A confidential source on the Trump transition team has told The Liberty Conservative that Rep. Thomas Massie, an award-winning, MIT-educated engineer, elected to Congress in 2012, is under consideration for the job of Director of the Office of Science and Technology Policy, a role commonly known as Science Advisor to the President. Massie currently serves as Chairman for the Subcommittee on Technology and Innovation in the House of Representatives.
Massie’s office did not respond to our requests for comment.
During his time at MIT, Massie invented a technology that enables people to interact with computers using their sense of touch, and leveraged that technology to found SensAble Technologies, Inc., which raised over $32 million of venture capital, created 70 jobs, and obtained 24 patents. According to his House of Representatives profile the hardware and software he developed is now used to design automobiles, jewelry, shoes, dental prosthetics, and even reconstructive implants for wounded soldiers.
Massie has a reputation for being one of the most libertarian Congressmen in Washington, with his initial Washington staff being composed almost entirely of former Ron Paul campaign or Congressional office staffers. Originally a backer of Sen. Rand Paul’s presidential run, Massie enthusiastically endorsed Trump in June, praising the President-elect as ‘better than 90 percent of the congressmen I serve with’ while serving as a Trump delegate to the Republican National Convention.
As Director for the Office of Science and Technology Policy, Massie would serve as a source of scientific and technological analysis and judgment for the President with respect to major policies, plans, and programs of the federal government.
During an interview with ScienceMag in 2012, Massie express skepticism of climate change being settled science, questioning whether financial incentives may factor into research on the matter:
“I have solar panels on my roof, and I’m talking to you on a phone that has been charged with solar panels. … I took a trip once to one of the inland glaciers in the Canadian Rockies, and there were stakes in the ground showing how much it had receded since the 1800s. And it was obvious to me that it had been melting since preindustrial times. …
“Most of the public is still debating whether the earth is heating up. But I think the real question is by how much? I’m still looking for an answer I can hold onto. …
“I honestly think that it’s an open question, and I hope you don’t write me off for that. I realize that there’s a conflict of interest for some of the people doing the research. I think some people are trying to integrate backwards, starting with the answer and working the other way. I think the jury is still out on the contribution of our activities to the change in the earth’s climate. …

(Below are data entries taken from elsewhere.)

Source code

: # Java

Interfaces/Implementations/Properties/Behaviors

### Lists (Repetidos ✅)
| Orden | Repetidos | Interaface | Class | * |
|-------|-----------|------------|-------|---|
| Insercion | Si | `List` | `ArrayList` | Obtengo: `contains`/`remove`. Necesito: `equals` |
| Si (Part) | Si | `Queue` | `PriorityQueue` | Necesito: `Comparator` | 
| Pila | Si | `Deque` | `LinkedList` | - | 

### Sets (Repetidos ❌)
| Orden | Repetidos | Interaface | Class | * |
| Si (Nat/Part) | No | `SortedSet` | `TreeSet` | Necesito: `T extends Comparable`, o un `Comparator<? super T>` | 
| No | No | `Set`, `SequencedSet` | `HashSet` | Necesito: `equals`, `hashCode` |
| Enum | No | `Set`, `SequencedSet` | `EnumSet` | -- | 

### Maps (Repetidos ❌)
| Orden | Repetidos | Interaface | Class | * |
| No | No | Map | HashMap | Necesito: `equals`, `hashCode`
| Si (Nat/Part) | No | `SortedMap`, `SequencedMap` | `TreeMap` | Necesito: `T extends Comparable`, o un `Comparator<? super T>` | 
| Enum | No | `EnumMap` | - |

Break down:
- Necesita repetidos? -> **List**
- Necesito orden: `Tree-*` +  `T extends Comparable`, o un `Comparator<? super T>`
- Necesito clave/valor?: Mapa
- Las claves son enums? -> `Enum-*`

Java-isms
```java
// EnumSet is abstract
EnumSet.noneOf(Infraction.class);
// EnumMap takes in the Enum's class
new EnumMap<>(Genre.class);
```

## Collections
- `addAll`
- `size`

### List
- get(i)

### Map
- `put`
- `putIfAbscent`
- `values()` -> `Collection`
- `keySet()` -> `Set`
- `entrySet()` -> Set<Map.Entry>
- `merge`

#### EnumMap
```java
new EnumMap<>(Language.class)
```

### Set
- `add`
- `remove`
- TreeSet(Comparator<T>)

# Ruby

“But to be on the safe side, I’ve got a thousand acres of trees on my property and I’m not going to cut them, even if that would be the profit-maximizing thing to do. And I don’t intend to cut them in my lifetime. And I see a lot of people who outwardly seem more concerned with the environment but aren’t doing anything about it.”
Massie also discussed how he reconciles his political ideology with his views on government in science:
“Of all the things our government does, research is probably one of the more worthwhile ones. But I’m not sure it moves the discussion forward in the short run to be asking if the government should be doing this or that, because next year, the reality is that it will be doing those things.
“The real question is, down the road, when we balance the budget, and we do need to balance the budget, how are we going to do it? And I think we’re probably going to have to cut everything.
“And this is where I part company with other Republicans. I think there will need to be cuts to the military as well. I think we’ll need to cut across the board. So if you’re asking if my ideology compels me to go to Washington and eliminate all research funding, the answer is no. But if you’re asking if my background compels me to say we need to double our spending on science, the answer is also no.”
As a member of Congress Massie has served on three committees, including the Committee on Transportation and Infrastructure, Committee on Oversight and Government Reform and Committee on Science, Space and Technology. He was also selected to become Chairman of the Subcommittee on Technology and Innovation. The House Committee on Transportation & Infrastructure has jurisdiction over roads, bridges, mass transit, railroads, aviation, maritime and waterborne transit.
Should Massie be chosen for the position, he will join a growing list of libertarian members of Trump’s Administration.